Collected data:
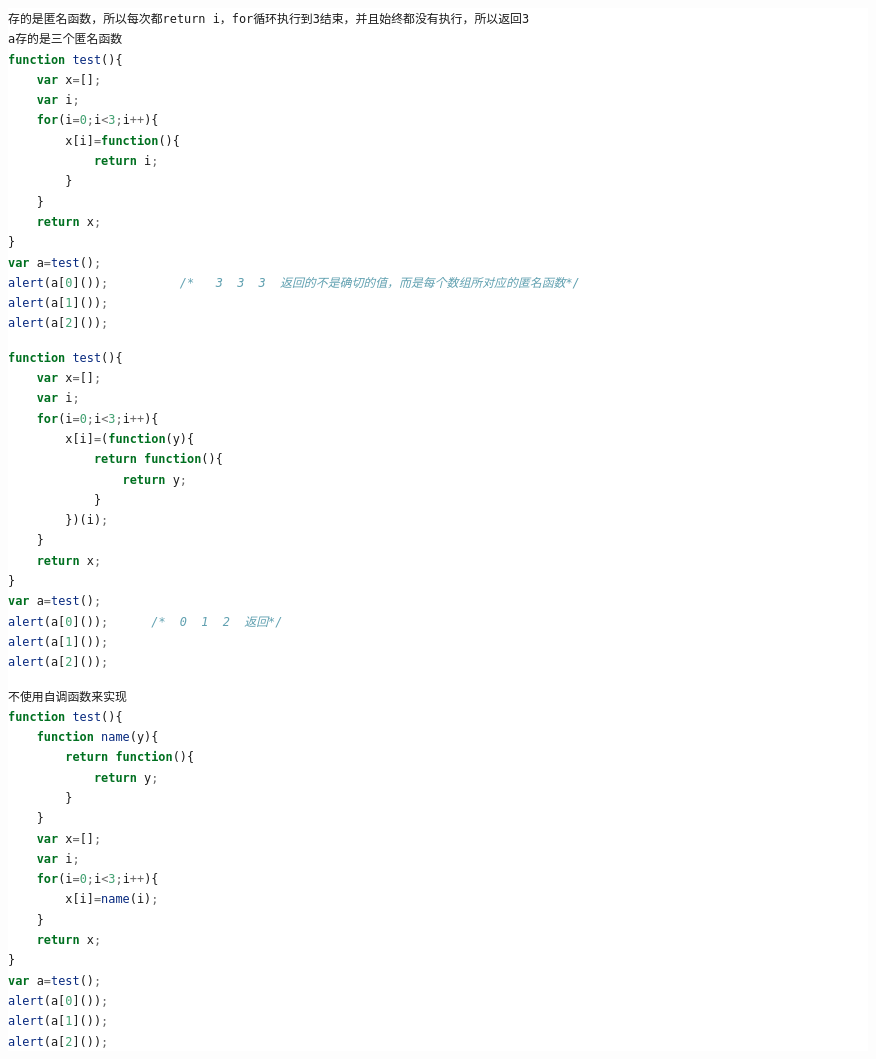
```js
存的是匿名函数，所以每次都return i，for循环执行到3结束，并且始终都没有执行，所以返回3
a存的是三个匿名函数
function test(){
    var x=[];
    var i;
    for(i=0;i<3;i++){
        x[i]=function(){
            return i;
        }
    }
    return x;
}
var a=test();
alert(a[0]());			/*   3  3  3  返回的不是确切的值，而是每个数组所对应的匿名函数*/
alert(a[1]());
alert(a[2]());
```

```js
function test(){
    var x=[];
    var i;
    for(i=0;i<3;i++){
        x[i]=(function(y){
            return function(){
                return y;
            }
        })(i);
    }
    return x;
}
var a=test();
alert(a[0]());		/*  0  1  2  返回*/
alert(a[1]());
alert(a[2]());
```

```js
不使用自调函数来实现
function test(){
    function name(y){
        return function(){
            return y;
        }
    }
    var x=[];
    var i;
    for(i=0;i<3;i++){
        x[i]=name(i);
    }
    return x;
}
var a=test();
alert(a[0]());
alert(a[1]());
alert(a[2]());
```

WHAT YOU WILL DO:
The answer must consist of every line in the records above that contains the word "function".

EXERCISE RESPONSE:
function test(){
        x[i]=function(){
function test(){
        x[i]=(function(y){
            return function(){
function test(){
    function name(y){
        return function(){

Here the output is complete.